L’explosion des frais de soins
Le vieillissement de la population se traduit par une très forte progression des frais de soins.
Les dépenses de santé représentent 11% du PIB pour un total de 200 milliards d’euros en 2016. Le reste à charge est de 15 milliards d’euros pour les ménages. Au total la santé représente un coût annuel de 3000 euros par habitant.
L’augmentation du reste à charge pour les frais de soins (tout comme la croissance du point d’indice des pensions de retraite inférieure à l’inflation et à la progression du coût de la vie) ne suffit pas à enrayer le déficit des organismes sociaux, malgré une pression toujours plus forte sur le budget de l’Etat. Cette augmentation du reste à charge, qui est appelée à se poursuivre, pèse fortement sur les proches aidants. Et la première touchée est la génération pivot : celle qui a à la fois des grands enfants ou même des petits-enfants et des parents âgés.
Presque un français sur cinq apporte une aide régulière et bénévole à un proche (famille, ami, voisin) âgé ou en situation de handicap. Cette charge est très lourde pour les proches aidants. Les conséquences sont importantes pour le moral de ces aidants, leur santé, leur famille et leurs finances. Pour les 75% d’aidants familiaux de moins de 65 ans (dont une majorité de femmes) la pression est souvent insoutenable.
Société de consommation et durée de vie des produits
Nous ne pouvons pas occulter l’impact négatif que peut avoir l’homme confronté aux phénomènes de durées. Nous pensons à la durée de vie très courte de certains produits électroniques ou ménagers qui intègrent dans leurs conceptions une obsolescence programmée. Que dire de ces produits quasi mort-nés (téléphone portable) fabriqués avec des composants à durée de vie très longue (matière plastique qui comme les bouteilles peuvent mettre jusqu’à mille ans pour se décomposer )? Ces déchets sont à l’origine du septième continent de plus de 3.5 millions de km2 entre le Japon et la Californie. Soit plus de six fois la France.

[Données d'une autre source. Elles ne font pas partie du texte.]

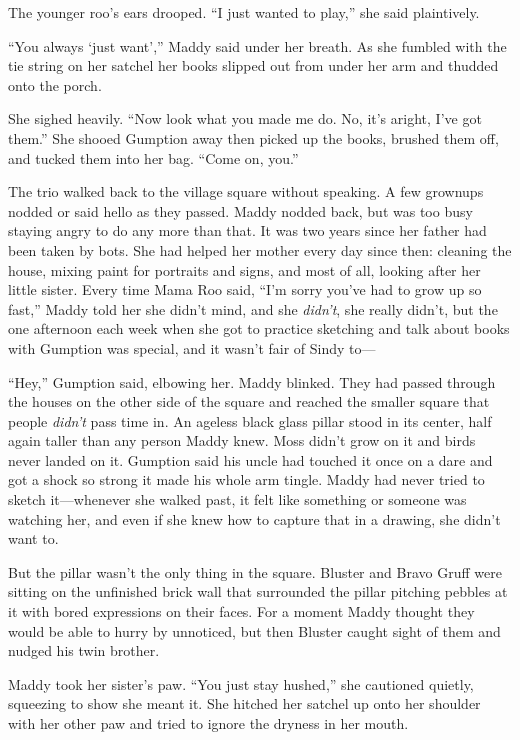 \documentclass[10pt]{article}
\begin{document}
The younger roo's ears drooped. ``I just wanted to play,'' she said
plaintively.

``You always `just want','' Maddy said under her breath. As she fumbled
with the tie string on her satchel her books slipped out from under her
arm and thudded onto the porch.

She sighed heavily. ``Now look what you made me do. No, it's aright,
I've got them.'' She shooed Gumption away then picked up the books,
brushed them off, and tucked them into her bag. ``Come on, you.''

The trio walked back to the village square without speaking. A few
grownups nodded or said hello as they passed. Maddy nodded back, but was
too busy staying angry to do any more than that. It was two years since
her father had been taken by bots. She had helped her mother every day
since then: cleaning the house, mixing paint for portraits and signs,
and most of all, looking after her little sister. Every time Mama Roo
said, ``I'm sorry you've had to grow up so fast,'' Maddy told her she
didn't mind, and she \emph{didn't}, she really didn't, but the one
afternoon each week when she got to practice sketching and talk about
books with Gumption was special, and it wasn't fair of Sindy to---

``Hey,'' Gumption said, elbowing her. Maddy blinked. They had passed
through the houses on the other side of the square and reached the
smaller square that people \emph{didn't} pass time in. An ageless black
glass pillar stood in its center, half again taller than any person
Maddy knew. Moss didn't grow on it and birds never landed on it.
Gumption said his uncle had touched it once on a dare and got a shock so
strong it made his whole arm tingle. Maddy had never tried to sketch
it---whenever she walked past, it felt like something or someone was
watching her, and even if she knew how to capture that in a drawing, she
didn't want to.

But the pillar wasn't the only thing in the square. Bluster and Bravo
Gruff were sitting on the unfinished brick wall that surrounded the
pillar pitching pebbles at it with bored expressions on their faces. For
a moment Maddy thought they would be able to hurry by unnoticed, but
then Bluster caught sight of them and nudged his twin brother.

Maddy took her sister's paw. ``You just stay hushed,'' she cautioned
quietly, squeezing to show she meant it. She hitched her satchel up onto
her shoulder with her other paw and tried to ignore the dryness in her
mouth.
\end{document}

Comment gérer la durée de vie des déchets radioactifs (jusqu’à plusieurs millions d’années) ? Des dizaines de milliers d’années après leur apparition sur Terre, que faire face à la disparition de nombreuses espèces d’animaux, d’insectes et de végétaux ? Selon le récent rapport du WWF, 60% des animaux sauvages ont disparu de la surface de la Terre en seulement 44 ans. A l’exception de l’homme, l’on assiste sur cette période à la disparition de plus de 50% des vertébrés.
Que ces propos sur la durée ne nous fassent cependant pas oublier l’importance du moment présent ! Car, comme le rappelle avec grande justesse Frank Kafka : « Celui qui pourvoit uniquement à l’avenir est moins prévoyant que celui qui ne pourvoit qu’à l’instant, car il ne pourvoit même pas à l’instant, mais seulement à sa durée ».
Marc SEVESTRE
Notes :
Sources : INED, INSEE, Wikipédia, Le Point, Notaires.fr, FFSA, WWF
* Référence au livre The Black Swan de Nassim Nicholas Taleb (publié en 2007) qui montre comment lorsque l’on voit passer une longue série de cygnes blancs, l’on s’attend naturellement à anticiper que le prochain sera aussi blanc et personne ne prévoit que c’est un cygne noir qui pourra se présenter.
** Benoite Groult parlait, elle, de la vieillesse . Elle en savait quelque chose, étant décédée à l’âge de 96 ans.
*** Les intérêts composés sont une suite géométrique de la forme Vf = Vi x (1+p)a . Vf est la valeur finale, Vi la valeur initiale, p le taux d’intérêt et a le nombre de périodes, années dans notre cas.